*** Working data Section Begins ***

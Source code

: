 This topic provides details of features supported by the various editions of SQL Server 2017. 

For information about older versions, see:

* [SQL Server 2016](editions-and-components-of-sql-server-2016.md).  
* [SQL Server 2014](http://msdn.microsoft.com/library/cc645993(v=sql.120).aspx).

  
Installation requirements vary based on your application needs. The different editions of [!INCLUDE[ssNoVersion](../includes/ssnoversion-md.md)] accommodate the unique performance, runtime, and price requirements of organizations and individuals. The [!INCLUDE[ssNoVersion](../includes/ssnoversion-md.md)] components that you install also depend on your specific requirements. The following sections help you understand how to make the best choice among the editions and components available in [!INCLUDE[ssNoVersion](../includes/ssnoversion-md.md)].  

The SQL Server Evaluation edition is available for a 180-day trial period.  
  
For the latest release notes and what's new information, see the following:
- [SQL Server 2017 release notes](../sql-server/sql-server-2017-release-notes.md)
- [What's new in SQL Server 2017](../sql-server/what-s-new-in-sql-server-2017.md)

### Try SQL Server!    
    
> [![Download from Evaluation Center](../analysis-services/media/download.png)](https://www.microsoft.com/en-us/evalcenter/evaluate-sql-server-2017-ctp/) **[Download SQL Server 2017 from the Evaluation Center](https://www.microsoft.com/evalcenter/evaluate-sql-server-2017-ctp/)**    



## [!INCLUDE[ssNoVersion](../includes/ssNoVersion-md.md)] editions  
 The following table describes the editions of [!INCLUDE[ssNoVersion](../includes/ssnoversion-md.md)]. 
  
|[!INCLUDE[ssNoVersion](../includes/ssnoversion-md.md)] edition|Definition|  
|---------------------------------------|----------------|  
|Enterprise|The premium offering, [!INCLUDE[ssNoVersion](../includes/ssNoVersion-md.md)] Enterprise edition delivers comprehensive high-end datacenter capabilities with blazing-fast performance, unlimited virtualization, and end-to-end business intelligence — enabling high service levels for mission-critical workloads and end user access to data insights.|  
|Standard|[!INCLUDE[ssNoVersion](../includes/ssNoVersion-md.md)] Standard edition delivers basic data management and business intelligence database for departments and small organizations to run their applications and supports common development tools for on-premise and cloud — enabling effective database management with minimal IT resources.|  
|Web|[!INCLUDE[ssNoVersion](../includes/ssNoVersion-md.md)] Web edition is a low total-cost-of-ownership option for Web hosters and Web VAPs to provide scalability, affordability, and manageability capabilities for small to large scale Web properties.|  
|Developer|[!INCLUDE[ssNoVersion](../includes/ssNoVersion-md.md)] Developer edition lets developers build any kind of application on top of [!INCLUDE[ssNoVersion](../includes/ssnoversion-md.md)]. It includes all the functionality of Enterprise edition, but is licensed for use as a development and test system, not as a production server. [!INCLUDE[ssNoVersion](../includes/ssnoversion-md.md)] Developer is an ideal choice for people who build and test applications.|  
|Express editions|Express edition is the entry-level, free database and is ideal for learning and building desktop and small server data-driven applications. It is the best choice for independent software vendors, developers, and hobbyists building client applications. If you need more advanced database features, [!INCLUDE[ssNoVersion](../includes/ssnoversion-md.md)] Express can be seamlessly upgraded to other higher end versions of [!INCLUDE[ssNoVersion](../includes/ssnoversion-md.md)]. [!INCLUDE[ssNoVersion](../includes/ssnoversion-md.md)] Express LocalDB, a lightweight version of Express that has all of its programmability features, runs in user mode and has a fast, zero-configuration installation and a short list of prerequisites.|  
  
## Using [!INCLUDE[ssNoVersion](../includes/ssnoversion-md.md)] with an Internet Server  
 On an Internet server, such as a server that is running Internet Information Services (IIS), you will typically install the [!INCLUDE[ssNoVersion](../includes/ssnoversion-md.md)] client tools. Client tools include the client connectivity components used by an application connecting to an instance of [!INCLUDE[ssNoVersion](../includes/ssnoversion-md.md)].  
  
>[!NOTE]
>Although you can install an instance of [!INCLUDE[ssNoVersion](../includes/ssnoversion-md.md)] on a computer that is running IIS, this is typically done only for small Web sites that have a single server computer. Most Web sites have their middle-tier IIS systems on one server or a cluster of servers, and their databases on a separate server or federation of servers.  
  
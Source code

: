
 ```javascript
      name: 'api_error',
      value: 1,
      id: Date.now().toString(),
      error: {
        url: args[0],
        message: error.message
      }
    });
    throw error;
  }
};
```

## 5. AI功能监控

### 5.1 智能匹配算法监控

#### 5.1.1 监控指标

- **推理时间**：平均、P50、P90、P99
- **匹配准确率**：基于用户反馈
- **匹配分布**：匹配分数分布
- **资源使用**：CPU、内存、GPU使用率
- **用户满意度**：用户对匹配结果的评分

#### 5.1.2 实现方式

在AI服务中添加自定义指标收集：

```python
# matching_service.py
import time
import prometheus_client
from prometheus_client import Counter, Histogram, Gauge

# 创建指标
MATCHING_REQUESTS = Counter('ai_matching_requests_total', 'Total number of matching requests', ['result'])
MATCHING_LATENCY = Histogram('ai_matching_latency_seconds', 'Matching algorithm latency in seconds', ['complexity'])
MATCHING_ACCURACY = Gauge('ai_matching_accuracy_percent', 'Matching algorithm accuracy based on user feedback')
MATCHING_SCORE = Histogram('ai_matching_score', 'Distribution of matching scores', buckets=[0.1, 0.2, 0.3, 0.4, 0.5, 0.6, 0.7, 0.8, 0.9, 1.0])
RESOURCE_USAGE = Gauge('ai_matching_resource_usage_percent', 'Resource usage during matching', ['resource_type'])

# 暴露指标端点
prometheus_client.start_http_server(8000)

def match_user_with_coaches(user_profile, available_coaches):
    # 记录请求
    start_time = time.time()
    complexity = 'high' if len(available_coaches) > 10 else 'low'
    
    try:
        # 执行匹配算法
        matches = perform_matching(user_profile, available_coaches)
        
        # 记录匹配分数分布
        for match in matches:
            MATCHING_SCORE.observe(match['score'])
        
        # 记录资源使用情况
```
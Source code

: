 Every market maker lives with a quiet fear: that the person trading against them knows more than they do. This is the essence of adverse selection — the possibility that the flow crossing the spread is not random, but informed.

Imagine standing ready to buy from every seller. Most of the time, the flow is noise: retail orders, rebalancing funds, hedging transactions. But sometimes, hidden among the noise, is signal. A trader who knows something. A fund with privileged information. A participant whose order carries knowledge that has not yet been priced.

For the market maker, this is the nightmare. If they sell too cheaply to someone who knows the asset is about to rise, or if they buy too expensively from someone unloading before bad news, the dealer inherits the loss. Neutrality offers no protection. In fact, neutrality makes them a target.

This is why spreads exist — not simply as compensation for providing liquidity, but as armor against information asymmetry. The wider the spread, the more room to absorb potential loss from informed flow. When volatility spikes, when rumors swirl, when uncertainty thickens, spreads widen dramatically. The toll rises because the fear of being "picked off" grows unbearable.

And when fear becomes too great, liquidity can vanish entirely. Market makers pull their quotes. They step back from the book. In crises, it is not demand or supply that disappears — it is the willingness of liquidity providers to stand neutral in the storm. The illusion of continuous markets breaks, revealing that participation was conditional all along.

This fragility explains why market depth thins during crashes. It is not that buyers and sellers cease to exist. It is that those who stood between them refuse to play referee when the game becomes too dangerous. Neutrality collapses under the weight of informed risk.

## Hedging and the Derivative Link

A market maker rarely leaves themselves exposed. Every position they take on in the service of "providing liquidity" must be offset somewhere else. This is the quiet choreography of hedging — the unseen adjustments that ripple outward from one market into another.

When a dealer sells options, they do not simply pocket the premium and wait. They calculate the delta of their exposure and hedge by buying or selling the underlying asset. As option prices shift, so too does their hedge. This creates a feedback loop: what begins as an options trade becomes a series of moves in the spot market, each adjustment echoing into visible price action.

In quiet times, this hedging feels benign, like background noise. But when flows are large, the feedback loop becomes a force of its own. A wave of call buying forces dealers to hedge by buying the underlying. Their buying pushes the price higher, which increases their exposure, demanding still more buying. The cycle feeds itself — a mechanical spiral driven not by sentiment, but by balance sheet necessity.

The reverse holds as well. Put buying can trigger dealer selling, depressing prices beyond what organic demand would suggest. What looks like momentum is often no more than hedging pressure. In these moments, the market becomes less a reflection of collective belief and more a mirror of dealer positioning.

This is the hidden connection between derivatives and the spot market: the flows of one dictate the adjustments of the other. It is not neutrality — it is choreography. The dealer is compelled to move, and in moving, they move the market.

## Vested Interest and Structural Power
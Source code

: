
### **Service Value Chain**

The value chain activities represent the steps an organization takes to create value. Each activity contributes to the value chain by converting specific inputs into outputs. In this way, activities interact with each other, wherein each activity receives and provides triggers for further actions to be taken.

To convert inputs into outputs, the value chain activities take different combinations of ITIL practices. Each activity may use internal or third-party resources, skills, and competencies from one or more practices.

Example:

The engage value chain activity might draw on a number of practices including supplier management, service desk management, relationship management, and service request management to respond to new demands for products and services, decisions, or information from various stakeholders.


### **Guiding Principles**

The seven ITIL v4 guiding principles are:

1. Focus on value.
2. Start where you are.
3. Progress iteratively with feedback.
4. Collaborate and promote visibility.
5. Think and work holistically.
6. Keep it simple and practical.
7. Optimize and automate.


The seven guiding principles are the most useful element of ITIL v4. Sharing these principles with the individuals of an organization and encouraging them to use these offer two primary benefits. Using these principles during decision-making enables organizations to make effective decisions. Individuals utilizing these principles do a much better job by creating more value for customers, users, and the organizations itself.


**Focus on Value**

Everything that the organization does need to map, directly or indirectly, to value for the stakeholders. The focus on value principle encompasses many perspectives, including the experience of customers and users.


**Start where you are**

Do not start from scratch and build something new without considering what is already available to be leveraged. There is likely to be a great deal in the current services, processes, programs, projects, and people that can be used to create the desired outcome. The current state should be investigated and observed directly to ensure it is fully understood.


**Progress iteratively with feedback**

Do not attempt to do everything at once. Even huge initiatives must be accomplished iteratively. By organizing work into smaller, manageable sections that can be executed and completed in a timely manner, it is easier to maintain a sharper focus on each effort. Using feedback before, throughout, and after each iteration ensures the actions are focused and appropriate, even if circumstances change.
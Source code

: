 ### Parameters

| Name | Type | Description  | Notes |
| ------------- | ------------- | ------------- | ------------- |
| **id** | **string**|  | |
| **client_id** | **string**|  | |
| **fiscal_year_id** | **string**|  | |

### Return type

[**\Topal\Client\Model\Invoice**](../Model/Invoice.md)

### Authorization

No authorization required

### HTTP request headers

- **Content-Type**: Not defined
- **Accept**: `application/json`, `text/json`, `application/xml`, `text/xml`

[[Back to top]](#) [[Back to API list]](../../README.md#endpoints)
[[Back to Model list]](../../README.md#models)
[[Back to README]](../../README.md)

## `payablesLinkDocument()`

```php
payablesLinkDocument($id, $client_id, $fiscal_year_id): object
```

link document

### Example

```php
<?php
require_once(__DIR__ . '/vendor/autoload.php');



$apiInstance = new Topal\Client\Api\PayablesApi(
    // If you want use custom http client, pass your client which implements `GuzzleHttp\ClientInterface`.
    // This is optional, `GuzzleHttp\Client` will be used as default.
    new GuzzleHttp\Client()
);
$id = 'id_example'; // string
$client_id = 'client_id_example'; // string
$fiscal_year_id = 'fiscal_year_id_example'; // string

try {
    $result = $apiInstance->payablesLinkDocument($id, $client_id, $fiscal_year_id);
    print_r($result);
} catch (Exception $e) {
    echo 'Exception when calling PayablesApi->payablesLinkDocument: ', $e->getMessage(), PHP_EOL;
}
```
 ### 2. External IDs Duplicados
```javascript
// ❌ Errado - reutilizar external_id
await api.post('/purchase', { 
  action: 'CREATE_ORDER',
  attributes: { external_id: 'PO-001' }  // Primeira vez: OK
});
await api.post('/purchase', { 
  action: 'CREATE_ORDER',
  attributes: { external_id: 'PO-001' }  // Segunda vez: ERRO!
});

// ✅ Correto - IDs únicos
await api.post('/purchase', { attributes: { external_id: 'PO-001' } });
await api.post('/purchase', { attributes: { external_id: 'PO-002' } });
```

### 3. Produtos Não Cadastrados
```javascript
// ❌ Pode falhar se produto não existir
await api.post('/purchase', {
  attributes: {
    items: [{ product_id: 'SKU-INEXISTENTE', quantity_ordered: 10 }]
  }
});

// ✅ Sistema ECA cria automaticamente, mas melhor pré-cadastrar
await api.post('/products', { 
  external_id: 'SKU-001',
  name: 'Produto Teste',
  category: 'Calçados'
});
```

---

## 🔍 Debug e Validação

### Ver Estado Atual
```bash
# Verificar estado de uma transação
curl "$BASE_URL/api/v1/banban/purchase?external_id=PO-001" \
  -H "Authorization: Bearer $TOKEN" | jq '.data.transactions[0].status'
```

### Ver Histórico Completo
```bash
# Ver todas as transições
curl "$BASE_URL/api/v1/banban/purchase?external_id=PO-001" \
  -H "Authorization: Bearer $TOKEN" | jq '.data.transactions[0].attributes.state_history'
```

*** Working data Section Ends ***

## Description of the task
What lines in the entries above hold "spread"? Copy every one.

## Exercise result
: Every market maker lives with a quiet fear: that the person trading against them knows more than they do. This is the essence of adverse selection — the possibility that the flow crossing the spread is not random, but informed.
This is why spreads exist — not simply as compensation for providing liquidity, but as armor against information asymmetry. The wider the spread, the more room to absorb potential loss from informed flow. When volatility spikes, when rumors swirl, when uncertainty thickens, spreads widen dramatically. The toll rises because the fear of being "picked off" grows unbearable.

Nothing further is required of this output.